We feel confident that, if statistics could be had to throw light upon this subject, we should find that there is less separation of families among the negroes than occurs with almost any other class of persons.
As the author of the article, however, is evidently a man of honor, and expresses many most noble and praiseworthy sentiments, it cannot be supposed that these statements were put forth with any view to misrepresent or to deceive. They are only to be regarded as evidences of the facility with which a sanguine mind often overlooks the most glaring facts that make against a favorite idea or theory, or which are unfavorable in their bearings on one’s own country or family. Thus the citizens of some place notoriously unhealthy will come to believe, and assert, with the utmost sincerity, that there is actually less sickness in their town than any other of its size in the known world. Thus parents often think their children perfectly immaculate in just those particulars in which others see them to be most faulty. This solution of the phenomena is a natural and amiable one, and enables us to retain our respect for our Southern brethren.

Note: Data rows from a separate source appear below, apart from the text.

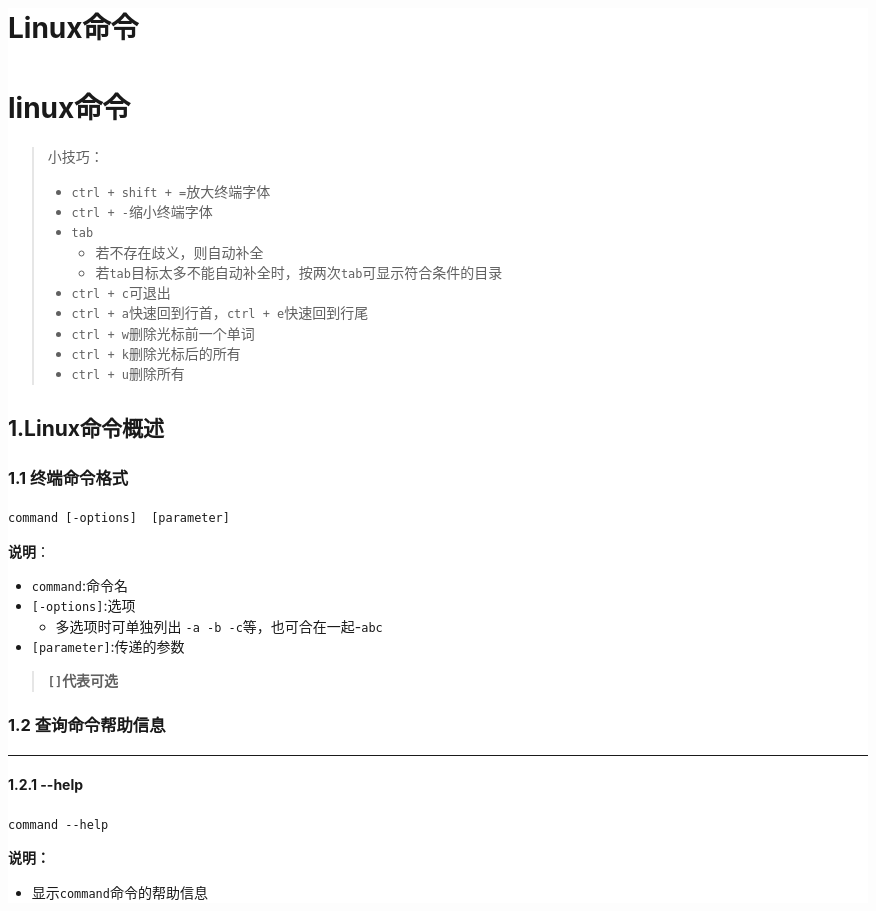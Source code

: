 # Linux命令


# linux命令



> 小技巧：
>
> * `ctrl + shift + =`放大终端字体
> * `ctrl + -`缩小终端字体
> * `tab`
>   * 若不存在歧义，则自动补全
>   * 若`tab`目标太多不能自动补全时，按两次`tab`可显示符合条件的目录
> * `ctrl + c`可退出
> * `ctrl + a`快速回到行首，`ctrl + e`快速回到行尾
> * `ctrl + w`删除光标前一个单词
> * `ctrl + k`删除光标后的所有
> * `ctrl + u`删除所有

## 1.Linux命令概述

### 1.1 终端命令格式

```
command [-options]	[parameter]
```

**说明**：

* `command`:命令名
* `[-options]`:选项
  * 多选项时可单独列出 `-a -b -c`等，也可合在一起-`abc`
* `[parameter]`:传递的参数

> **`[]`代表可选**



### 1.2 查询命令帮助信息

***



#### 1.2.1 --help

```
command --help
```

**说明：**

* 显示`command`命令的帮助信息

There is another circumstance, also, to be taken into account, in reading such assertions as these. It is evident, from the pamphlet in question, that the writer is one of the few who regard the possession of absolute irresponsible power as the highest of motives to moderation and temperance in its use. Such men are commonly associated in friendship and family connection with others of similar views, and are very apt to fall into the error of judging others by themselves, and thinking that a thing may do for all the world because it operates well in their immediate circle. Also it cannot but be a fact that the various circumstances which from infancy conspire to degrade and depress the negro in the eyes of a Southern-born man,—the constant habit of speaking of them, and hearing them spoken of, and seeing them advertised, as mere articles of property, often in connection with horses, mules, fodder, swine, &c., as they are almost daily in every Southern paper,—must tend, even in the best-constituted minds, to produce a certain obtuseness with regard to the interests, sufferings and affections, of such as do not particularly belong to himself, which will peculiarly unfit him for estimating their condition. The author has often been singularly struck with this fact, in the letters of Southern friends; in which, upon one page, they will make some assertion regarding the condition of Southern negroes, and then go on, and in other connections state facts which apparently contradict them all. We can all be aware how this familiarity would operate with ourselves. Were we called upon to state how often our neighbors’ cows were separated from their calves, or how often their household furniture and other effects are scattered and dispersed by executor’s sales, we should be inclined to say that it was not a misfortune of very common occurrence.
But let us open two South Carolina papers, published in the very state where this gentleman is residing, and read the advertisements FOR ONE WEEK. The author has slightly abridged them.
COMMISSIONER’S SALE OF 12 LIKELY NEGROES.
Fairfield District.
| R. W. Murray and wife and | } | |
| others | } | |
| v. | } | In Equity. |
| William Wright and wife | } | |
| and others. | } |
In pursuance of an Order of the Court of Equity made in the above case at July Term, 1852, I will sell at public outcry, to the highest bidder, before the Court House in Winnsboro, on the first Monday in January next,
12 VERY LIKELY NEGROES,
belonging to the estate of Micajah Mobley, deceased, late of Fairfield District.